Following a false-start this morning, the UK’s flagship index, which follows the financial fortunes of the UK’s 100 largest listed companies, rose from around 7,090 to its new high-watermark just after midday.
But the gains were short-lived, with the index falling back down to 7,095 at the time of writing, which is roughly where it began the day.
FTSE 100 reaches new record heights
(Click the image below to enlarge)
Source: Interactive Investor
But some argue the FTSE’s fillip just comes down to a weak pound. Since the immediate aftermath of the referendum, when the index plummeted, the FTSE has pushed ever higher while sterling has travelled in the opposite direction.
Laith Khalaf, senior analyst at Hargreaves Lansdown says: “This is a hollow victory for the UK stock market, because it has been based on movements in the currency markets rather than any positive reassessment of the productivity of UK-listed companies.
“Nonetheless UK investors will still be cheered to see a boost to their pension pots and ISA valuations, as it represents a genuine increase to their wealth in pounds and pence.
“The concern will be that a reversal in fortunes for the currency could see the gains wiped off as quickly as they appeared. That may well be the case, though it’s hard to see anything in the foreseeable future that’s going to propel the pound back to its former glory.”
The latest surge was due to comments from the Bank of England that the UK’s interest rates are likely to stay low for the foreseeable future, according to Tom Stevenson, investment director at Fidelity International.
He says: “Today the FTSE 100 reached an all-time intra-day high of 7,129.83, as the pound continued its slide and a member of the Bank of England’s rate-setting committee saying that interest rates would stay low even if inflation begins to rise.

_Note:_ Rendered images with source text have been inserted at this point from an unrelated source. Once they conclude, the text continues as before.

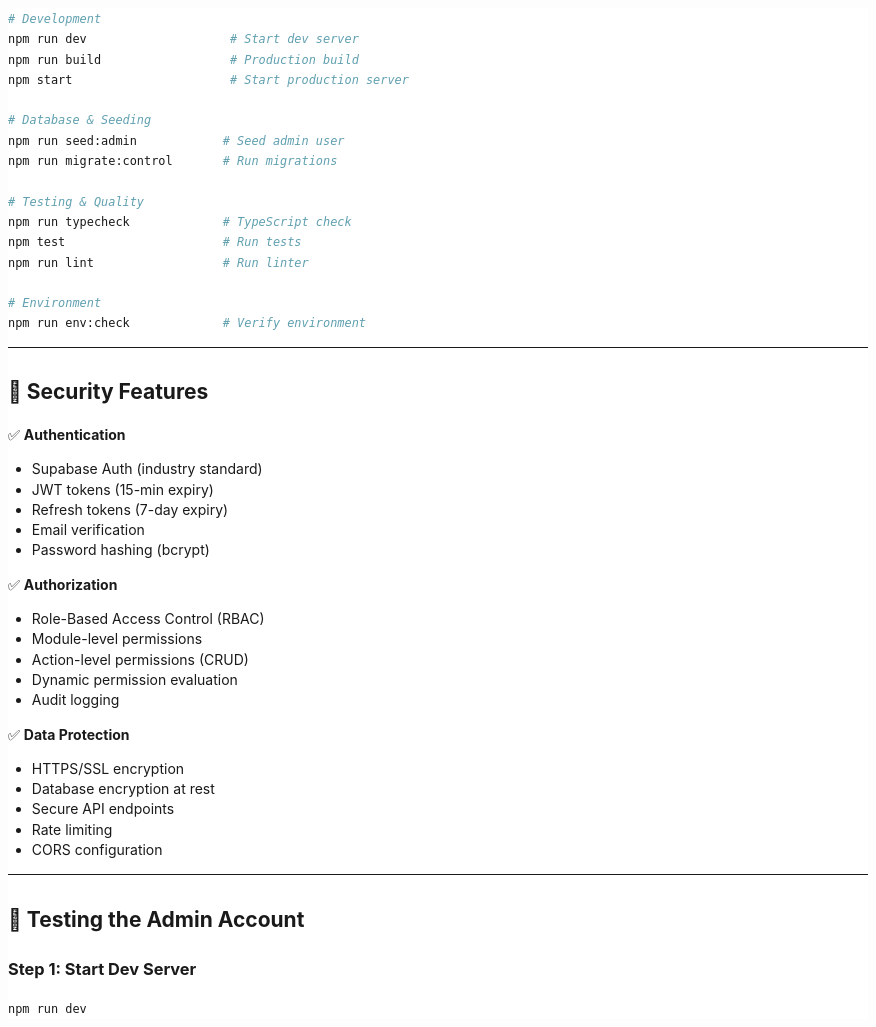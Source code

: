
 ```bash
# Development
npm run dev                    # Start dev server
npm run build                  # Production build
npm start                      # Start production server

# Database & Seeding
npm run seed:admin            # Seed admin user
npm run migrate:control       # Run migrations

# Testing & Quality
npm run typecheck             # TypeScript check
npm test                      # Run tests
npm run lint                  # Run linter

# Environment
npm run env:check             # Verify environment
```

---

## 🔐 Security Features

✅ **Authentication**
- Supabase Auth (industry standard)
- JWT tokens (15-min expiry)
- Refresh tokens (7-day expiry)
- Email verification
- Password hashing (bcrypt)

✅ **Authorization**
- Role-Based Access Control (RBAC)
- Module-level permissions
- Action-level permissions (CRUD)
- Dynamic permission evaluation
- Audit logging

✅ **Data Protection**
- HTTPS/SSL encryption
- Database encryption at rest
- Secure API endpoints
- Rate limiting
- CORS configuration

---

## 🧪 Testing the Admin Account

### Step 1: Start Dev Server
```bash
npm run dev
```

“The pound has fallen further today as fears have grown that financial companies are re-assessing their London operations and a leaked report put a £66bn price tag on Brexit.”

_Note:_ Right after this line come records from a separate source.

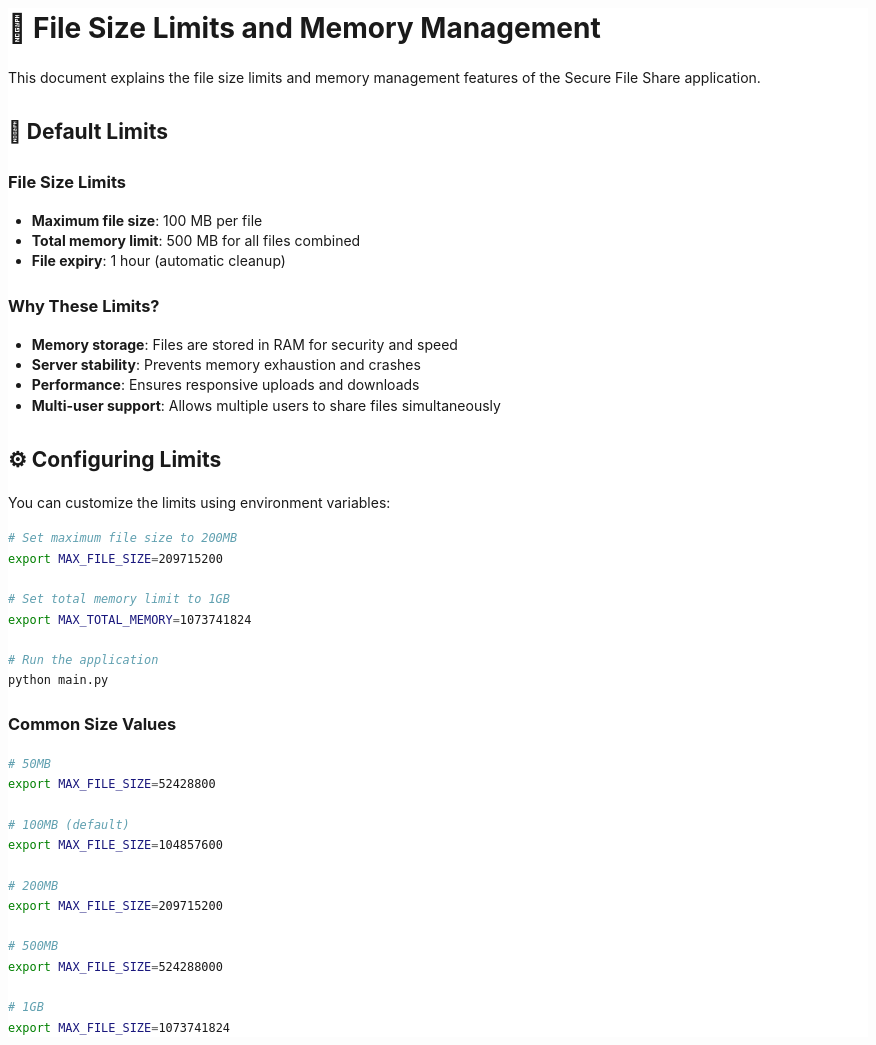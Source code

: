 # 📏 File Size Limits and Memory Management

This document explains the file size limits and memory management features of the Secure File Share application.

## 🎯 Default Limits

### File Size Limits
- **Maximum file size**: 100 MB per file
- **Total memory limit**: 500 MB for all files combined
- **File expiry**: 1 hour (automatic cleanup)

### Why These Limits?
- **Memory storage**: Files are stored in RAM for security and speed
- **Server stability**: Prevents memory exhaustion and crashes
- **Performance**: Ensures responsive uploads and downloads
- **Multi-user support**: Allows multiple users to share files simultaneously

## ⚙️ Configuring Limits

You can customize the limits using environment variables:

```bash
# Set maximum file size to 200MB
export MAX_FILE_SIZE=209715200

# Set total memory limit to 1GB
export MAX_TOTAL_MEMORY=1073741824

# Run the application
python main.py
```

### Common Size Values
```bash
# 50MB
export MAX_FILE_SIZE=52428800

# 100MB (default)
export MAX_FILE_SIZE=104857600

# 200MB
export MAX_FILE_SIZE=209715200

# 500MB
export MAX_FILE_SIZE=524288000

# 1GB
export MAX_FILE_SIZE=1073741824
```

Rebecca O’Keefe, head of investment products at Moneywise’s parent company, Interactive Investor, adds that the currency movements are masking divergent performance of individual companies.

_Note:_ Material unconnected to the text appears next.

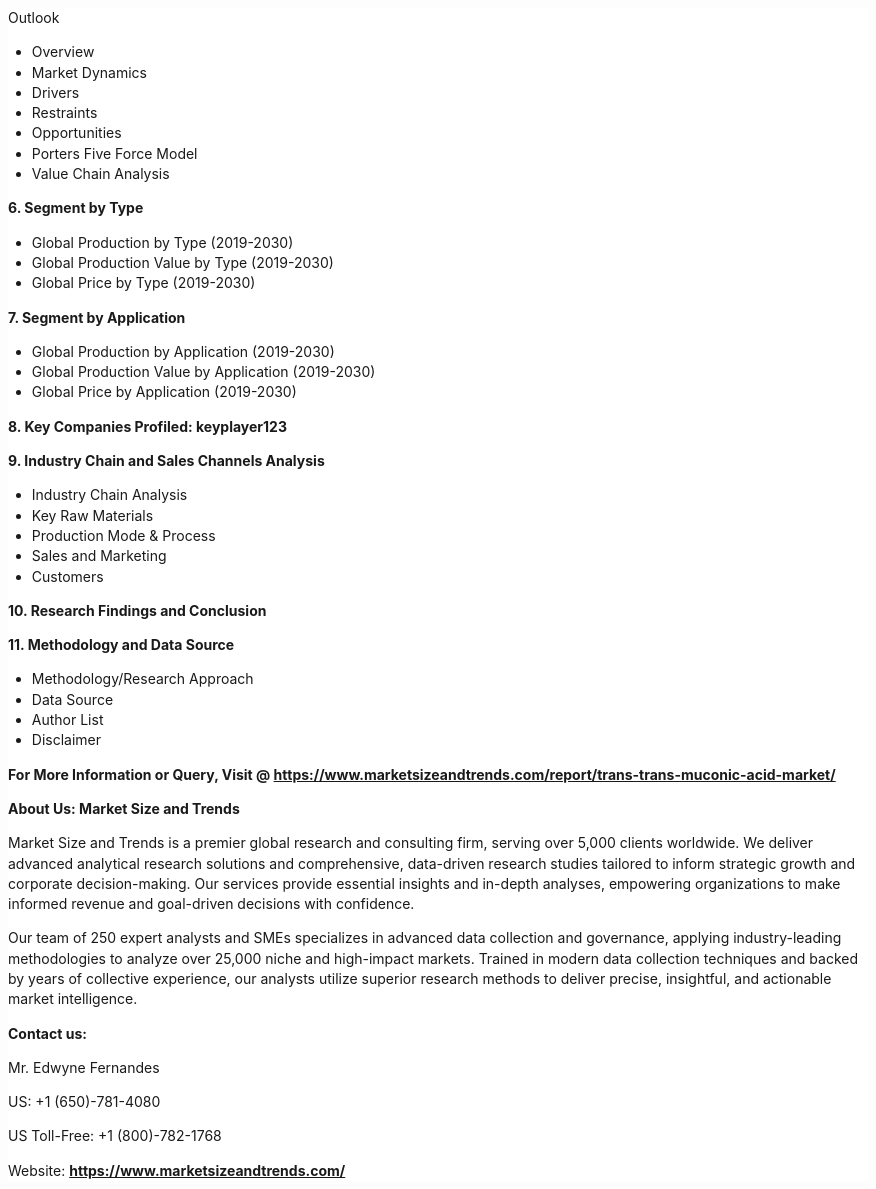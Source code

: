 Outlook</strong></p><ul><li>Overview</li><li>Market Dynamics</li><li>Drivers</li><li>Restraints</li><li>Opportunities</li><li>Porters Five Force Model</li><li>Value Chain Analysis&nbsp;</li></ul><p><strong>6. Segment by Type</strong></p><ul><li>Global Production by Type (2019-2030)</li><li>Global Production Value by Type (2019-2030)</li><li>Global Price by Type (2019-2030)</li></ul><p><strong>7. Segment by Application</strong></p><ul><li>Global Production by Application (2019-2030)</li><li>Global Production Value by Application (2019-2030)</li><li>Global Price by Application (2019-2030)</li></ul><p><strong>8. Key Companies Profiled: keyplayer123</strong></p><p><strong>9. Industry Chain and Sales Channels Analysis</strong></p><ul><li>Industry Chain Analysis</li><li>Key Raw Materials</li><li>Production Mode &amp; Process</li><li>Sales and Marketing</li><li>Customers</li></ul><p><strong>10. Research Findings and Conclusion</strong></p><p><strong>11. Methodology and Data Source</strong></p><ul><li>Methodology/Research Approach</li><li>Data Source</li><li>Author List</li><li>Disclaimer</li></ul></p><p><strong>For More Information or Query, Visit @ <a href="https://www.marketsizeandtrends.com/report/trans-trans-muconic-acid-market/">https://www.marketsizeandtrends.com/report/trans-trans-muconic-acid-market/</a></strong></p><p><strong>About Us: Market Size and Trends</strong></p><p>Market Size and Trends is a premier global research and consulting firm, serving over 5,000 clients worldwide. We deliver advanced analytical research solutions and comprehensive, data-driven research studies tailored to inform strategic growth and corporate decision-making. Our services provide essential insights and in-depth analyses, empowering organizations to make informed revenue and goal-driven decisions with confidence.</p><p>Our team of 250 expert analysts and SMEs specializes in advanced data collection and governance, applying industry-leading methodologies to analyze over 25,000 niche and high-impact markets. Trained in modern data collection techniques and backed by years of collective experience, our analysts utilize superior research methods to deliver precise, insightful, and actionable market intelligence.</p><p><strong>Contact us:</strong></p><p>Mr. Edwyne Fernandes</p><p>US: +1 (650)-781-4080</p><p>US Toll-Free: +1 (800)-782-1768</p><p>Website: <strong><a href="https://www.marketsizeandtrends.com/">https://www.marketsizeandtrends.com/</a></strong></p>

She says: “The reality is that individual shares are sectors are experiencing dramatically different fortunes. The FTSE 100 has become polarised between stocks which are perceived to be benefitting from weaker sterling and the prospect of Brexit and those which have fallen out of favour as currency and referendum concerns grow.”
Look further afield for top returns
While the FTSE’s recent rally has boosted returns for anyone who’s invested in the index, the demise of sterling has also boosted the fortunes of UK investors who put their money in companies operating overseas.
Over the last six months, the FTSE 100 surged by 14.5% during the post-Brexit period. By contrast, the American S&P 500, which tracks 500 of the USA’s largest companies gained a measly 6%.
However, that’s not the full story for UK investors, as if you’d invested in an UK-based S&P tracker (priced in sterling), your returns would have been amplified by the dollar’s gains against the pound.
In fact a £10,000 investment in an S&P tracker would have rocketed by more than 20% in just the last six months, and would now be worth £12,150, leaving the FTSE 100 in the dust.
This isn’t to say you should put all your money in America, or indeed in any one currency, but it’s a note of caution against reading too much into the FTSE’s recent rally.
Where next for the FTSE?
On what’s next for the FTSE, Mr Stevenson says: “Since reaching its previous high last year we have seen the markets fluctuate, hitting a low in February 2016 of 5,499, before recently bouncing back today to record an increase of 30 per cent. The question that many investors will now be asking themselves is can the market sustain this current run?
“Despite reaching a new high, the valuation of the UK market is not excessive and still looks attractive for investors looking to shares for income, growth and stability.”
Ms O’Keefe adds: “The future of the FTSE 100 remains uncertain, but what is clear is that there are plenty of trading opportunities for investors, depending on your short and long term view of how the UK will cope with the pressures ahead.”